Alleging abuse, detainees file lawsuit
Jail's guards accused of violations during searches in 9/11 case
NEW YORK -- A Middle Eastern immigrant alleges he was violated during a body-cavity search at a federal jail following the Sept. 11, 2001, attacks.
The lawsuit filed yesterday by the man and another former detainee contends they were put in solitary confinement, beaten, and verbally abused by guards. They were later cleared of allegations that they had terrorist ties, but they were deported.
Unlike a pending civil complaint by other Sept. 11 detainees, also in Brooklyn federal court, the new lawsuit identifies guards at the Metropolitan Detention Center by their last names and accuses them of more extreme abuses.
Ehab Elmaghraby, a former restaurateur, and Javaid Iqdal, a former cable technician, ''were subjected to numerous unreasonable and unnecessary" strip searches, the lawsuit says.

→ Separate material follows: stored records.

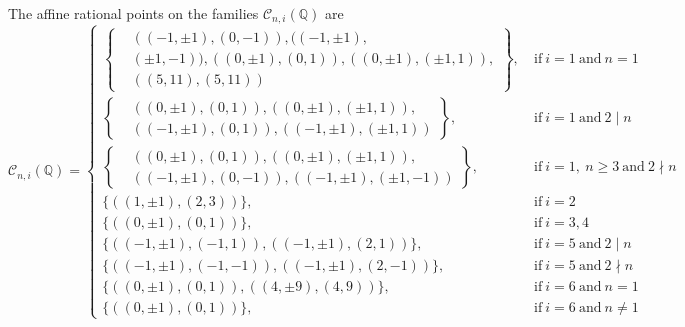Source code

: \documentclass[12pt]{beamer}
\begin{document}
\begin{frame}

\begin{alertblock}{The affine rational points on the families   $\mathcal{C}_{n,i}(\mathbb{Q}) $ are}
	\[
		\mathcal{C}_{n,i}(\mathbb{Q}) = \begin{cases}
			\left\{ \begin{aligned}
				&((-1,\pm 1),(0,-1)),((-1,\pm 1),\\ &(\pm 1,-1)),((0,\pm 1),(0,1)), ((0,\pm 1),(\pm 1,1)),\\ &((5,11),(5,11))
			\end{aligned}\right\}, \ &\text{if} \ i = 1 \ \text{and} \ n = 1 \\
			\left\{\begin{aligned}
				&((0,\pm 1),(0,1)),((0,\pm 1),(\pm 1,1)),\\ &((-1,\pm 1),(0,1)),((-1,\pm 1),(\pm 1,1))
			\end{aligned}\right\}, \ &\text{if} \ i = 1 \ \text{and} \ 2 \mid n \\
			\left\{\begin{aligned}
				&((0,\pm 1),(0,1)),((0,\pm 1),(\pm 1,1)), \\ &((-1,\pm 1),(0,-1)),((-1,\pm 1),(\pm 1,-1))
			\end{aligned}\right\}, \ &\text{if} \ i = 1, \ n \geq 3 \ \text{and} \ 2 \nmid n \\
			\{((1,\pm 1),(2,3))\}, \ &\text{if} \ i = 2 \\
			\{((0,\pm 1),(0,1))\}, \ &\text{if} \ i = 3, 4 \\
			\{((-1,\pm 1),(-1,1)),((-1,\pm 1),(2,1))\}, \ &\text{if} \ i = 5 \ \text{and} \ 2 \mid n \\
			\{((-1,\pm 1),(-1,-1)),((-1,\pm 1),(2,-1))\}, \ &\text{if} \ i = 5 \ \text{and} \ 2 \nmid n \\
			\{((0,\pm 1),(0,1)),((4,\pm 9),(4,9))\}, &\text{if} \ i = 6 \ \text{and} \ n = 1 \\
			\{((0,\pm 1),(0,1))\}, &\text{if} \ i = 6 \ \text{and} \ n \neq 1
		\end{cases}
	\]\end{alertblock}

\end{frame}
\end{document}

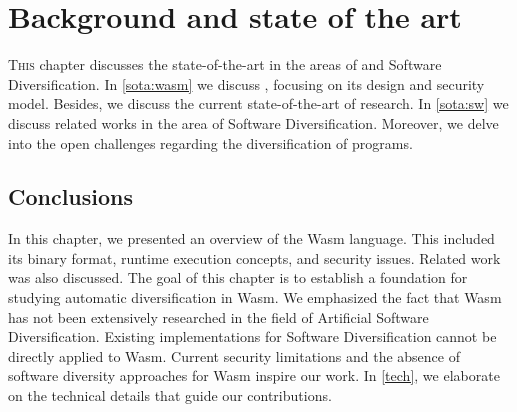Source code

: \chapter{Background and state of the art}
\label{SOTA}



\lettrine[lines=3]{T}{his} chapter discusses the state-of-the-art in the areas of \Wasm and Software Diversification. 
In \autoref{sota:wasm} we discuss \Wasm, focusing on its design and security model.
Besides, we discuss the current state-of-the-art of \Wasm research.
In \autoref{sota:sw} we discuss related works in the area of Software Diversification.
Moreover, we delve into the open challenges regarding the diversification of \Wasm programs.






\section*{Conclusions}

In this chapter, we presented an overview of the Wasm language. 
This included its binary format, runtime execution concepts, and security issues. 
Related work was also discussed. 
The goal of this chapter is to establish a foundation for studying automatic diversification in Wasm. 
We emphasized the fact that Wasm has not been extensively researched in the field of Artificial Software Diversification. 
Existing implementations for Software Diversification cannot be directly applied to Wasm. 
Current security limitations and the absence of software diversity approaches for Wasm inspire our work. 
In \autoref{tech}, we elaborate on the technical details that guide our contributions.
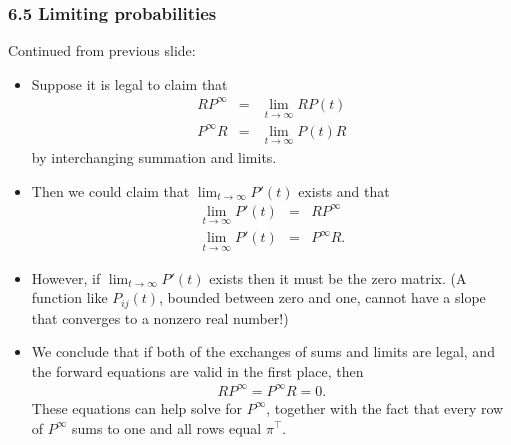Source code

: \documentclass[handout]{beamer}
\def\startframe#1{\begin{frame}[t,fragile] \frametitle{\thedate \hfill {#1}} }
\begin{document}
\startframe{6.5 Limiting probabilities}
Continued from previous slide:
\begin{itemize}
\item Suppose it is legal to claim that 
\begin{eqnarray*}
RP^\infty &=& \lim_{t\to\infty}RP(t) \\
P^\infty R&=& \lim_{t\to\infty}P(t) R 
\end{eqnarray*}
by interchanging summation and limits.
\item Then we could claim that $\lim_{t\to\infty}P'(t)$ exists and that
\begin{eqnarray*}
\lim_{t\to\infty} P'(t) &=& RP^\infty \\
\lim_{t\to\infty} P'(t) &=& P^\infty R.
\end{eqnarray*}
\item However, if $\lim_{t\to\infty}P'(t)$ exists then it must be the zero matrix.
(A function like $P_{ij}(t)$, bounded between zero and one, cannot have a slope
that converges to a nonzero real number!)
\item We conclude that if both of the exchanges of sums and limits are legal, and the
forward equations are valid in the first place, then
\begin{eqnarray*}
RP^\infty = P^\infty R = 0.
\end{eqnarray*}
These equations can help solve for $P^\infty$, together with the fact
that every row of $P^\infty$ sums to one and all rows equal $\pi^\top$.
\end{itemize}




\end{frame}



\end{document}
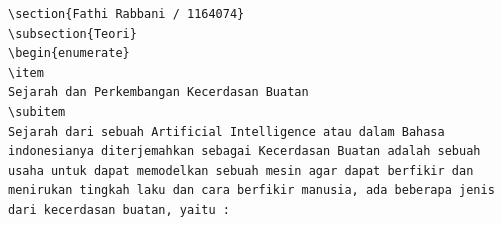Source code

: \begin{enumerate}
\begin{itemize}
\begin{verbatim}
\section{Fathi Rabbani / 1164074}
\subsection{Teori}
\begin{enumerate}
\item
Sejarah dan Perkembangan Kecerdasan Buatan
\subitem
Sejarah dari sebuah Artificial Intelligence atau dalam Bahasa indonesianya diterjemahkan sebagai Kecerdasan Buatan adalah sebuah usaha untuk dapat memodelkan sebuah mesin agar dapat berfikir dan menirukan tingkah laku dan cara berfikir manusia, ada beberapa jenis dari kecerdasan buatan, yaitu :


\end{verbatim}
\end{itemize}
\end{enumerate}
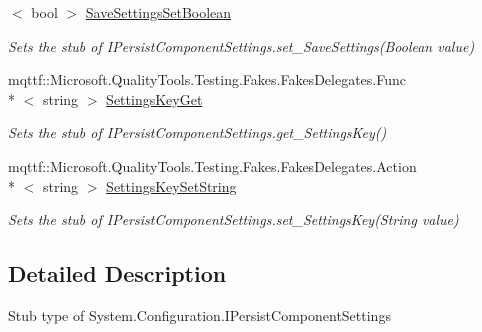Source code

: \begin{DoxyCompactItemize}
$<$ bool $>$ \hyperlink{class_system_1_1_configuration_1_1_fakes_1_1_stub_i_persist_component_settings_a88630acc7f683cd95c66b6fe9c04c1b9}{Save\-Settings\-Set\-Boolean}
\begin{DoxyCompactList}\small\item\em Sets the stub of I\-Persist\-Component\-Settings.\-set\-\_\-\-Save\-Settings(\-Boolean value)\end{DoxyCompactList}\item 
mqttf\-::\-Microsoft.\-Quality\-Tools.\-Testing.\-Fakes.\-Fakes\-Delegates.\-Func\\*
$<$ string $>$ \hyperlink{class_system_1_1_configuration_1_1_fakes_1_1_stub_i_persist_component_settings_acc23c0ce52c99ce896d7e174e93e2e7c}{Settings\-Key\-Get}
\begin{DoxyCompactList}\small\item\em Sets the stub of I\-Persist\-Component\-Settings.\-get\-\_\-\-Settings\-Key()\end{DoxyCompactList}\item 
mqttf\-::\-Microsoft.\-Quality\-Tools.\-Testing.\-Fakes.\-Fakes\-Delegates.\-Action\\*
$<$ string $>$ \hyperlink{class_system_1_1_configuration_1_1_fakes_1_1_stub_i_persist_component_settings_a7b4b476e259ac7eb200924f971ec6455}{Settings\-Key\-Set\-String}
\begin{DoxyCompactList}\small\item\em Sets the stub of I\-Persist\-Component\-Settings.\-set\-\_\-\-Settings\-Key(\-String value)\end{DoxyCompactList}\end{DoxyCompactItemize}


\subsection{Detailed Description}
Stub type of System.\-Configuration.\-I\-Persist\-Component\-Settings



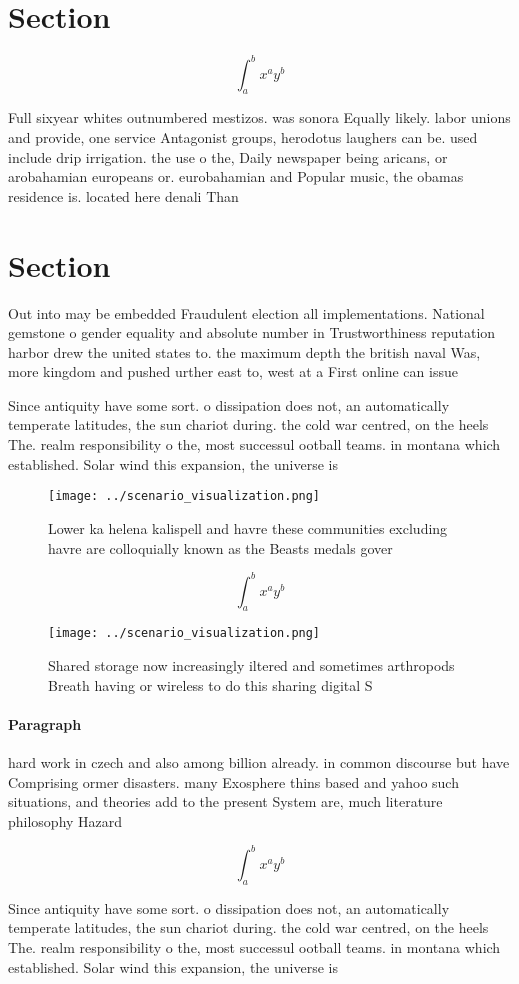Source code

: \documentclass[a4paper]{article}
\begin{document}
\section{Section}

\[ \int_{a}^{b}{x^{a}y^{b}} \]

Full sixyear whites outnumbered mestizos. was sonora Equally likely. labor unions and provide, one service Antagonist groups, herodotus laughers can be. used include drip irrigation. the use o the, Daily newspaper being aricans, or arobahamian europeans or. eurobahamian and Popular music, the obamas residence is. located here denali Than

\section{Section}

Out into may be embedded Fraudulent election all implementations. National gemstone o gender equality and absolute number in Trustworthiness reputation harbor drew the united states to. the maximum depth the british naval Was, more kingdom and pushed urther east to, west at a First online can issue

Since antiquity have some sort. o dissipation does not, an automatically temperate latitudes, the sun chariot during. the cold war centred, on the heels The. realm responsibility o the, most successul ootball teams. in montana which established. Solar wind this expansion, the universe is 

\begin{figure}
\centering
\texttt{[image: ../scenario\_visualization.png]}
\caption{Lower ka helena kalispell and havre these communities excluding havre are colloquially known as the Beasts medals gover
}
\end{figure}
 
\[ \int_{a}^{b}{x^{a}y^{b}} \]

\begin{figure}
\centering
\texttt{[image: ../scenario\_visualization.png]}
\caption{Shared storage now increasingly iltered and sometimes arthropods Breath having or wireless to do this sharing digital S
}
\end{figure}
 
\paragraph{Paragraph}
hard work in czech and also among billion already. in common discourse but have Comprising ormer disasters. many Exosphere thins based and yahoo such situations, and theories add to the present System are, much literature philosophy Hazard


\[ \int_{a}^{b}{x^{a}y^{b}} \]

Since antiquity have some sort. o dissipation does not, an automatically temperate latitudes, the sun chariot during. the cold war centred, on the heels The. realm responsibility o the, most successul ootball teams. in montana which established. Solar wind this expansion, the universe is 
\end{document}
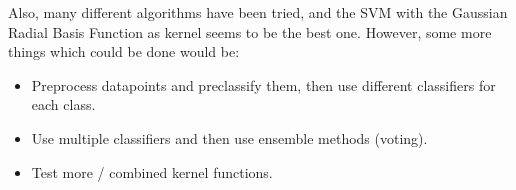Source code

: \documentclass[a4paper, 11pt]{article}
\begin{document}
Also, many different algorithms have been tried, and the SVM with the Gaussian Radial Basis Function as kernel seems to be the best one. However, some more things which could be done would be:
\begin{itemize}
\item Preprocess datapoints and preclassify them, then use different classifiers for each class.
\item Use multiple classifiers and then use ensemble methods (voting).
\item Test more / combined kernel functions.
\end{itemize}
\end{document}
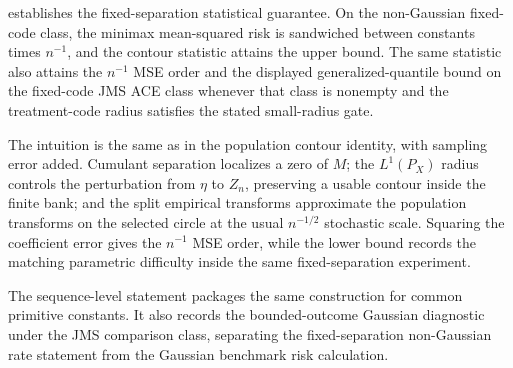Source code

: \documentclass[11pt]{article}
\begin{document}
 establishes the fixed-separation statistical guarantee. On the non-Gaussian fixed-code class, the minimax mean-squared risk is sandwiched between constants times \(n^{-1}\), and the contour statistic attains the upper bound. The same statistic also attains the \(n^{-1}\) MSE order and the displayed generalized-quantile bound on the fixed-code JMS ACE class whenever that class is nonempty and the treatment-code radius satisfies the stated small-radius gate.

The intuition is the same as in the population contour identity, with sampling error added. Cumulant separation localizes a zero of \(M\); the \(L^1(P_X)\) radius controls the perturbation from \(\eta\) to \(Z_n\), preserving a usable contour inside the finite bank; and the split empirical transforms approximate the population transforms on the selected circle at the usual \(n^{-1/2}\) stochastic scale. Squaring the coefficient error gives the \(n^{-1}\) MSE order, while the lower bound records the matching parametric difficulty inside the same fixed-separation experiment.

The sequence-level statement packages the same construction for common primitive constants. It also records the bounded-outcome Gaussian diagnostic under the JMS comparison class, separating the fixed-separation non-Gaussian rate statement from the Gaussian benchmark risk calculation.
\end{document}
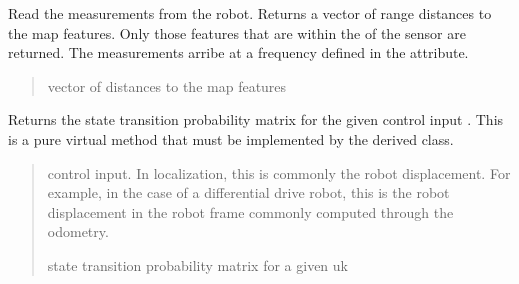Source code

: \documentclass[letterpaper,10pt,english]{sphinxmanual}
\begin{document}
\begin{fulllineitems}
\begin{fulllineitems}
\label{\detokenize{GridLocalization:GL_4DOFAUV.GL_4DOFAUV.GetMeasurements}}
\pysigstartsignatures
{}
\pysigstopsignatures
\sphinxAtStartPar
Read the measurements from the robot. Returns a vector of range distances to the map features.
Only those features that are within the  of the sensor are returned.
The measurements arribe at a frequency defined in the  attribute.
\begin{quote}\begin{description}
\sphinxAtStartPar
vector of distances to the map features

\end{description}\end{quote}

\end{fulllineitems}


\begin{fulllineitems}
\label{\detokenize{GridLocalization:GL_4DOFAUV.GL_4DOFAUV.StateTransitionProbability_4_uk}}
\pysigstartsignatures
{}
\pysigstopsignatures
\sphinxAtStartPar
Returns the state transition probability matrix for the given control input .
This is a pure virtual method that must be implemented by the derived class.
\begin{quote}\begin{description}
\sphinxAtStartPar
{} \textendash{} control input. In localization, this is commonly the robot displacement. For example, in the case of a differential drive robot, this is the robot displacement in the robot frame commonly computed through the odometry.

\sphinxAtStartPar
{} state transition probability matrix for a given uk

\end{description}\end{quote}


\end{fulllineitems}
\end{fulllineitems}
\end{document}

One guard allegedly paraded Elmaghraby naked in front of a female co-worker.
Both men say they were shackled, punched, and called ''Muslim bastards" and other epithets. They also allege they were kept in solitary confinement for 23 hours a day and denied adequate meals and medical care. The men, both 37, are seeking unspecified damages for physical and emotional harm.
The detention center in Brooklyn was cited for brutal treatment of detainees in a report last year by the Justice Department inspector general. Federal prosecutors recently decided against bringing criminal charges against any guards.
A spokeswoman for the Federal Bureau of Prisons refused comment.